▸ PROBLEM TO WORK ON
Report all lines in the records that hold the string "from".

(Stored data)
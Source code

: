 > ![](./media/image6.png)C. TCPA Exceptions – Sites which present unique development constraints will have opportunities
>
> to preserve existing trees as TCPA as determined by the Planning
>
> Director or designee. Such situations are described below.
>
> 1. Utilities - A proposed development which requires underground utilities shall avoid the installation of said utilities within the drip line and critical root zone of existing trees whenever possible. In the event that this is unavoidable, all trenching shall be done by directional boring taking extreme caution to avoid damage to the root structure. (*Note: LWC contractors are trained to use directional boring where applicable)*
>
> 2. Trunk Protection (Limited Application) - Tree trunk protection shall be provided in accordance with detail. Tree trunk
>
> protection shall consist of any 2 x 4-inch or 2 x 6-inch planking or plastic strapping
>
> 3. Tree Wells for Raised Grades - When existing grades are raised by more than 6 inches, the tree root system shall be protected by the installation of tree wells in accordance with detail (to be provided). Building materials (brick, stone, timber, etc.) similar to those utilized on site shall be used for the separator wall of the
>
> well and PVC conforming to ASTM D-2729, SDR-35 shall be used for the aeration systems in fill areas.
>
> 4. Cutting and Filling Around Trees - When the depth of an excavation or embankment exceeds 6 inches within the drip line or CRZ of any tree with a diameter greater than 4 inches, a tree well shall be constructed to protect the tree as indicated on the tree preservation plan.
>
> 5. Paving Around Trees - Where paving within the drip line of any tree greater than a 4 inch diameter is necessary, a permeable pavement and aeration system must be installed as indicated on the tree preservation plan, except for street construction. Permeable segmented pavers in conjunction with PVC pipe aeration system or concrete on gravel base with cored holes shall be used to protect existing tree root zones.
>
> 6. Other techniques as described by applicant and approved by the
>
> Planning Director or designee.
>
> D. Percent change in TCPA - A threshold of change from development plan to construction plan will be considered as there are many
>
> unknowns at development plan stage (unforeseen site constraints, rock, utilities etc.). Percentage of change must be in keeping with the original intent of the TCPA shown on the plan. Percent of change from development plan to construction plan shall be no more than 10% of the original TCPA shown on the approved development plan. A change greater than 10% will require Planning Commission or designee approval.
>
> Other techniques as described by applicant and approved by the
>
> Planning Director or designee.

▸ SOLUTION TO THE EXERCISE
> D. Percent change in TCPA - A threshold of change from development plan to construction plan will be considered as there are many
> unknowns at development plan stage (unforeseen site constraints, rock, utilities etc.). Percentage of change must be in keeping with the original intent of the TCPA shown on the plan. Percent of change from development plan to construction plan shall be no more than 10% of the original TCPA shown on the approved development plan. A change greater than 10% will require Planning Commission or designee approval.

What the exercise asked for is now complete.